Noone, Val (ed.) et al: Golden Years: Grounds for Hope, Father Golden and the Newman Society 1950-1966. Fitzroy: Golden Project, 2008. Distributed Rainbow Book Agencies. ISBN 978 0 646 50478 0
Golden Years is a wonderful resource for reflecting on Catholic life over the last 60 years. Its focus is on the 15 years during which Fr Jerry Golden was chaplain to the Newman Society in the University of Melbourne. The more than 70 former members who offer their memories also reflect on the way in which their experience in the Society affected their subsequent lives. Like any good history book, in making sense of the past it also gives an accounting of the present.
Golden Years is not a magisterial account. It is more like a Christmas stocking that contains a variety of goodies for every taste. In this it bears the hand of Professor Greg Dening who helped shape the book. He died before its collation. He was fascinated with social history, with allowing many voices to illuminate events and institutions. The book is more concerned to recreate the past than to analyse and evaluate it.
A collection of observations by articulate and reflective people inevitably sets many hares running, each worth chasing. One of the most interesting is the distinctive focus of the Society on the use of mind. It was encapsulated in the 'apostolate' of members. This was focused on their studies. They reflected on their disciplines in a way that went beyond instrumental considerations.

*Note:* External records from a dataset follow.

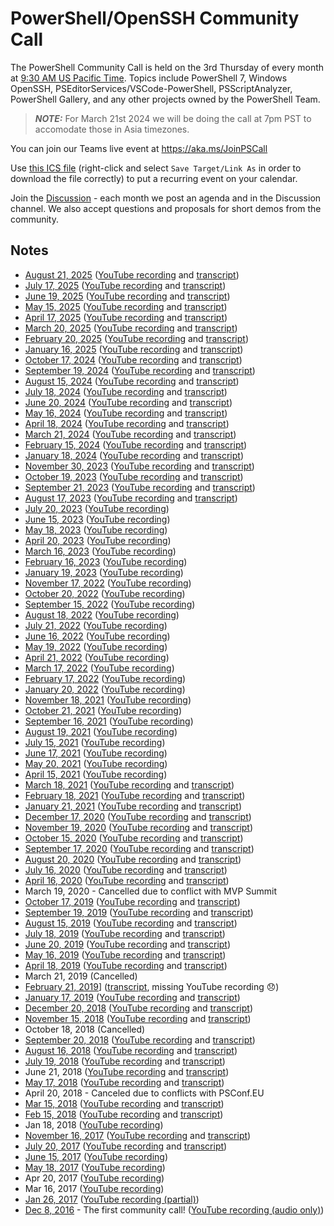 # PowerShell/OpenSSH Community Call

The PowerShell Community Call is held on the 3rd Thursday of every month at [9:30 AM US Pacific Time](http://www.timebie.com/std/pdt.php?q=9.5).
Topics include PowerShell 7, Windows OpenSSH, PSEditorServices/VSCode-PowerShell, PSScriptAnalyzer,
PowerShell Gallery, and any other projects owned by the PowerShell Team.

> **_NOTE:_** For March 21st 2024 we will be doing the call at 7pm PST to accomodate those in Asia timezones.


You can join our Teams live event at https://aka.ms/JoinPSCall

Use [this ICS file](https://raw.githubusercontent.com/PowerShell/PowerShell-RFC/master/CommunityCall/PSTeamsCall.ics) (right-click and select
`Save Target/Link As` in order to download the file correctly) to put a
recurring event on your calendar.

Join the [Discussion](https://github.com/PowerShell/PowerShell/discussions/categories/community-call) - each month we post an agenda and in the Discussion channel.
We also accept questions and proposals for short demos from the community.

## Notes

- [August 21, 2025](./notes/20250821_Notes.md) ([YouTube recording](https://youtu.be/eIoeAV-qIZc)
  and [transcript](./notes/20250821_ChatTranscript.md))
- [July 17, 2025](./notes/20250717_Notes.md) ([YouTube recording](https://youtu.be/q8Znqn6tyRo)
  and [transcript](./notes/20250717_ChatTranscript.md))
- [June 19, 2025](./notes/20250619_Notes.md) ([YouTube recording](https://youtu.be/pqS5EKAHTJA)
  and [transcript](./notes/20250619_ChatTranscript.md))
- [May 15, 2025](./notes/20250515_Notes.md) ([YouTube recording](https://youtu.be/D6Pan2wDQYU)
  and [transcript](./notes/20250515_ChatTranscript.md))
- [April 17, 2025](./notes/20250417_Notes.md) ([YouTube recording](https://youtu.be/Td4X-nMu80I)
  and [transcript](./notes/20250417_ChatTranscript.md))
- [March 20, 2025](./notes/20250320_Notes.md) ([YouTube recording](https://youtu.be/acthQT29LGM)
  and [transcript](./notes/20250320_ChatTranscript.md))
- [February 20, 2025](./notes/20250220_Notes.md) ([YouTube recording](https://youtu.be/GuOFYhd1ULE)
  and [transcript](./notes/20250220_ChatTranscript.md))
- [January 16, 2025](./notes/20250116_Notes.md) ([YouTube recording](https://youtu.be/RWeV2cXbs5k)
  and [transcript](./notes/20250116_ChatTranscript.md))
- [October 17, 2024](./notes/20241017_Notes.md) ([YouTube recording](https://youtu.be/wnV8rm4AS20)
  and [transcript](./notes/20241017_ChatTranscript.md))
- [September 19, 2024](./notes/20240918_Notes.md) ([YouTube recording](https://youtu.be/fNs5YmEJ5is)
  and [transcript](./notes/20240918_ChatTranscript.md))
- [August 15, 2024](./notes/20240815_Notes.md) ([YouTube recording](https://youtu.be/nTY5htXqrWw)
  and [transcript](./notes/20240815_ChatTranscript.md))
- [July 18, 2024](./notes/20240718_Notes.md) ([YouTube recording](https://youtu.be/TPf4FqlWaGA)
  and [transcript](./notes/20240718_ChatTranscript.md))
- [June 20, 2024](./notes/20240620_Notes.md) ([YouTube recording](https://youtu.be/709xjJADf30)
  and [transcript](./notes/20240620_ChatTranscript.md))
- [May 16, 2024](./notes/20240516_Notes.md) ([YouTube recording](https://youtu.be/CX_CJTgzbUs)
  and [transcript](./notes/20240516_ChatTranscript.md))
- [April 18, 2024](./notes/20240418_Notes.md) ([YouTube recording](https://youtu.be/nOWE0kfvAnQ)
  and [transcript](./notes/20240418_ChatTranscript.md))
- [March 21, 2024](./notes/20240321_Notes.md) ([YouTube recording](https://youtu.be/YAEOf-rBMLA)
  and [transcript](./notes/20240321_ChatTranscript.md))
- [February 15, 2024](./notes/20240215_Notes.md) ([YouTube recording](https://youtu.be/OJlJJnCtFrQ)
  and [transcript](./notes/20240215_ChatTranscript.md))
- [January 18, 2024](./notes/20240118_Notes.md) ([YouTube recording](https://youtu.be/-m_4jBSviVU)
  and [transcript](./notes/20240118_ChatTranscript.md))
- [November 30, 2023](./notes/20231130_Notes.md) ([YouTube recording](https://youtu.be/YU90YQiwo0k)
  and [transcript](./notes/20231130_ChatTranscript.md))
- [October 19, 2023](./notes/20231019_Notes.md) ([YouTube recording](https://youtu.be/xpEjE856P8M)
  and [transcript](./notes/20231019_ChatTranscript.md))
- [September 21, 2023](./notes/20230921_Notes.md) ([YouTube recording](https://youtu.be/16CFPA83qRo)
  and [transcript](./notes/20230921_ChatTranscript.md))
- [August 17, 2023](./notes/20230817_Notes.md) ([YouTube recording](https://youtu.be/5Yb18nWobDY)
  and [transcript](./notes/20230817_ChatTranscript.txt))
- [July 20, 2023](./notes/20230720_Notes.md) ([YouTube recording](https://youtu.be/31WGvFd8ZZY))
- [June 15, 2023](./notes/20230615_Notes.md) ([YouTube recording](https://youtu.be/ZHuyESrIq9c))
- [May 18, 2023](./notes/20230518_Notes.md) ([YouTube recording](https://youtu.be/YyoKy-ptzIE))
- [April 20, 2023](./notes/20230420_Notes.md) ([YouTube recording](https://youtu.be/saDa8mesGUg))
- [March 16, 2023](./notes/20230316_Notes.md) ([YouTube recording](https://youtu.be/nDa8JWkW1_g))
- [February 16, 2023](./notes/20230216_Notes.md) ([YouTube recording](https://youtu.be/WgIoV3lkY5I))
- [January 19, 2023](./notes/20230119_Notes.md) ([YouTube recording](https://youtu.be/8pmIW_LlhuE))
- [November 17, 2022](./notes/20221117_Notes.md) ([YouTube recording](https://youtu.be/xt2bzyCggtA))
- [October 20, 2022](./notes/20221020_Notes.md) ([YouTube recording](https://youtu.be/_YWLp07FKYI))
- [September 15, 2022](./notes/20220915_Notes.md) ([YouTube recording](https://youtu.be/19CnvXq8vU4))
- [August 18, 2022](./notes/20220818_Notes.md) ([YouTube recording](https://youtu.be/kPn9RKqm4eg))
- [July 21, 2022](./notes/20220721_Notes.md) ([YouTube recording](https://youtu.be/GcPTjtybohM))
- [June 16, 2022](./notes/20220616_Notes.md) ([YouTube recording](https://youtu.be/ZYCQArCXEiI))
- [May 19, 2022](./notes/20220519_Notes.md) ([YouTube recording](https://youtu.be/71FQo93BNAI))
- [April 21, 2022](./notes/20220421_Notes.md) ([YouTube recording](https://youtu.be/PsqiEBwpcP8))
- [March 17, 2022](./notes/20220317_Notes.md) ([YouTube recording](https://youtu.be/fbchMEs924o))
- [February 17, 2022](./notes/20220217_Notes.md) ([YouTube recording](https://youtu.be/jAA1_xJpbFc))
- [January 20, 2022](./notes/20220120_Notes.md) ([YouTube recording](https://youtu.be/hBTZA2Org6U))
- [November 18, 2021](./notes/20211118_Notes.md) ([YouTube recording](https://youtu.be/cdngdxAyZ3Y))
- [October 21, 2021](./notes/20211021_Notes.md) ([YouTube recording](https://youtu.be/_j5bO9yTexY))
- [September 16, 2021](./notes/20210916_Notes.md) ([YouTube recording](https://youtu.be/zPgx861gQt0))
- [August 19, 2021](./notes/20210819_Notes.md) ([YouTube recording](https://youtu.be/vP2E4NvCpIE))
- [July 15, 2021](./notes/20210715_Notes.md) ([YouTube recording](https://youtu.be/ryORVfMFouo))
- [June 17, 2021](./notes/20210617_Notes.md) ([YouTube recording](https://youtu.be/cYkf2WF1jQ4))
- [May 20, 2021](./notes/20210520_Notes.md) ([YouTube recording](https://youtu.be/pxdUwXhyvzo))
- [April 15, 2021](./notes/20210415_Notes.md) ([YouTube recording](https://youtu.be/HrLRNGJpD-8))
- [March 18, 2021](./notes/20210318_Notes.md) ([YouTube recording](https://youtu.be/6YMEARETh0E) and [transcript](./notes/20210318_ChatTranscript.txt))
- [February 18, 2021](./notes/20210218_Notes.md) ([YouTube recording](https://youtu.be/fIoyTdtGBVA) and [transcript](./notes/20210218_ChatTranscript.txt))
- [January 21, 2021](./notes/20210121_Notes.md) ([YouTube recording](https://youtu.be/DHdbRUKYXJs) and [transcript](./notes/20210121_ChatTranscript.txt))
- [December 17, 2020](./notes/20201217_Notes.md) ([YouTube recording](https://youtu.be/jKiA0255sIA) and [transcript](./notes/20201217_ChatTranscript.txt))
- [November 19, 2020](./notes/20201119_Notes.md) ([YouTube recording](https://youtu.be/IHMgWobHzrI) and [transcript](./notes/20201119_ChatTranscript.txt))
- [October 15, 2020](./notes/20201015_Notes.md) ([YouTube recording](https://youtu.be/_gP3HH0Ir0g) and [transcript](./notes/20201015_ChatTranscript.txt))
- [September 17, 2020](./notes/20200917_Notes.md) ([YouTube recording](https://youtu.be/nW4OxHNSng0) and [transcript](./notes/20200917_ChatTranscript.txt))
- [August 20, 2020](./notes/20200820_Notes.md) ([YouTube recording](https://youtu.be/emNWmUcGVq8) and [transcript](./notes/20200820_ChatTranscript.txt))
- [July 16, 2020](./notes/20200716_Notes.md) ([YouTube recording](https://youtu.be/oWokPwQxfJo) and [transcript](./notes/20200716_ChatTranscript.txt))
- [April 16, 2020](./notes/20200416_Notes.md) ([YouTube recording](https://youtu.be/q3Wx7MCpXnk) and [transcript](./notes/20200416_ChatTranscript.txt))
- March 19, 2020 - Cancelled due to conflict with MVP Summit
- [October 17, 2019](./notes/20191017_Notes.md) ([YouTube recording](https://youtu.be/yL0FXyZQdmQ) and [transcript](./notes/20191017_ChatTranscript.txt))
- [September 19, 2019](./notes/20190919_Notes.md) ([YouTube recording](https://youtu.be/T2D8FxvoS1g) and [transcript](./notes/20190919_ChatTranscript.txt))
- [August 15, 2019](./notes/20190815_Notes.md) ([YouTube recording](https://youtu.be/cK1xenkF9zs) and [transcript](./notes/20190815_ChatTranscript.txt))
- [July 18, 2019](./notes/20190718_Notes.md) ([YouTube recording](https://youtu.be/qwbbUqimtXA) and [transcript](./notes/20190718_ChatTranscript.txt))
- [June 20, 2019](./notes/20190620_Notes.md) ([YouTube recording](https://youtu.be/yJF-O9tH89Q) and [transcript](./notes/20190620_ChatTranscript.txt))
- [May 16, 2019](./notes/20190516_Notes.md) ([YouTube recording](https://youtu.be/Qmu8J6m9HNI) and [transcript](./notes/20190516_ChatTranscript.txt))
- [April 18, 2019](./notes/20190418_Notes.md) ([YouTube recording](https://youtu.be/d5f5BAOMie8) and [transcript](./notes/20190418_ChatTranscript.txt))
- March 21, 2019 (Cancelled)
- [February 21, 2019](./notes/20190221_Notes.md)] ([transcript](./notes/20190221_ChatTranscript.txt), missing YouTube recording 😞)
- [January 17, 2019](./notes/20190117_Notes.md) ([YouTube recording](https://youtu.be/GkA3d1_DnfY) and [transcript](./notes/20190117_ChatTranscript.txt))
- [December 20, 2018](./notes/20181220_Notes.md) ([YouTube recording](https://youtu.be/PNeyaqJcG7o) and [transcript](./notes/20181220_ChatTranscript.txt))
- [November 15, 2018](./notes/20181115_Notes.md) ([YouTube recording](https://youtu.be/tXNApuN7t98) and [transcript](./notes/20181115_ChatTranscript.txt))
- October 18, 2018 (Cancelled)
- [September 20, 2018](./notes/20180920_Notes.md) ([YouTube recording](https://youtu.be/9YraKKUQv74) and [transcript](./notes/20180920_ChatTranscript.txt))
- [August 16, 2018](./notes/20180816_Notes.md) ([YouTube recording](https://youtu.be/eNIbm4h2guE) and [transcript](./notes/20180816_ChatTranscript.txt))
- [July 19, 2018](./notes/20180719_Notes.md) ([YouTube recording](https://youtu.be/0eu--5muiLI) and [transcript](./notes/20180719_ChatTranscript.txt))
- June 21, 2018 ([YouTube recording](https://youtu.be/Wj5kksgNTTs) and [transcript](./notes/20180621_ChatTranscript.txt))
- [May 17, 2018](./notes/20180517_Notes.md) ([YouTube recording](https://youtu.be/2ZWBuyZvTTg) and [transcript](20180517_ChatTranscript.txt))
- April 20, 2018 - Canceled due to conflicts with PSConf.EU
- [Mar 15, 2018](./notes/20180315_Notes.md) ([YouTube recording](https://youtu.be/PqH2qho-HDE) and [transcript](20180315_ChatTranscript.txt))
- [Feb 15, 2018](./notes/20180215_Notes.md) ([YouTube recording](https://youtu.be/fz8KxMoQDaM) and [transcript](./notes/20180215_ChatTranscript.txt))
- Jan 18, 2018 ([YouTube recording](https://youtu.be/SFz-fFue0dg))
- [November 16, 2017](./notes/20171116_Notes.md) ([YouTube recording](https://youtu.be/EZ-UqdP_bxQ) and [transcript](./notes/20171116_ChatTranscript.txt))
- [July 20, 2017](./notes/20170720_Notes.md) ([YouTube recording](https://youtu.be/DF2L5ezX7AE) and [transcript](./notes/20170720_ChatTranscript.txt))
- [June 15, 2017](./notes/20170615_ChatTranscript.txt) ([YouTube recording](https://youtu.be/Iu_Q_3cUxTQQ))
- [May 18, 2017](./notes/20170518_ChatTranscript.txt) ([YouTube recording](https://youtu.be/f8WXuFrVSKM))
- Apr 20, 2017 ([YouTube recording](hhttps://youtu.be/7NFct1AxFOU))
- Mar 16, 2017 ([YouTube recording](https://youtu.be/tkBiVxd7l2I))
- [Jan 26, 2017](./notes/20170126_ChatTranscript.txt) ([YouTube recording (partial)](https://youtu.be/j7g5UbVFYqQ))
- [Dec 8, 2016](./notes/20161208_Notes.md) - The first community call! ([YouTube recording (audio only)](https://youtu.be/j7g5UbVFYqQ))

They asked what deeper questions were involved in their professions.
To a later eye the focus may seem a little narrow. But this later judgment itself reflects a different world where very few young people study full time, where their sense of a Catholic world in which they might have an apostolate is much less strong, and where Catholic faith is often more strongly associated with altruistic commitments than with ideas. The value of the 'apostolate' can be seen in the later lives of many of the contributors who challenged the purely instrumental goals of their professions with notable benefit to their society.
Another striking feature of the book is the participants' relations with the Catholic Church subsequent to their engagement in the Newman Society. The church lay at the centre of the Newman Society experience, as indeed it was of Catholicism at that time. Any tribal allegiance to the Catholic Church was necessarily challenged by the more expansive view of Vatican II, by the general loss of tribal connection among Catholics, and by the awakening of a distinctive and critical consciousness among women.
It is not surprising that many of the contributors see themselves on the edge of the Catholic Church and believe their stance to be representative of their contemporaries in the Newman Society.
Another slightly surprising discovery in the book is the extent of devotional practice in the Newman Society and the way in which it was taken for granted. Each week a couple of hundred people gathered for Mass in a university classroom, and a large number also recited the Rosary daily, encouraged in their Marian devotion by the Chaplain.
This may seem to a later age to stand in tension with the emphasis on the intellectual conversation that took place in the groups. But of course at the time there was little tension. The devotional practice was a natural expression of Catholicism and also an opportunity for students to identify publicly with their faith in the university.
These are incidental things in the story. The big story in Golden Years is of friendships formed at a time when young adults were exploring their identity, calling and their place in the world. It is the recalled excitement and vulnerability of university days that gives the book its vitality and its poignancy.
Andrew Hamilton SJ is Eureka Street's consulting editor. He also teaches at the United Faculty of Theology, Melbourne.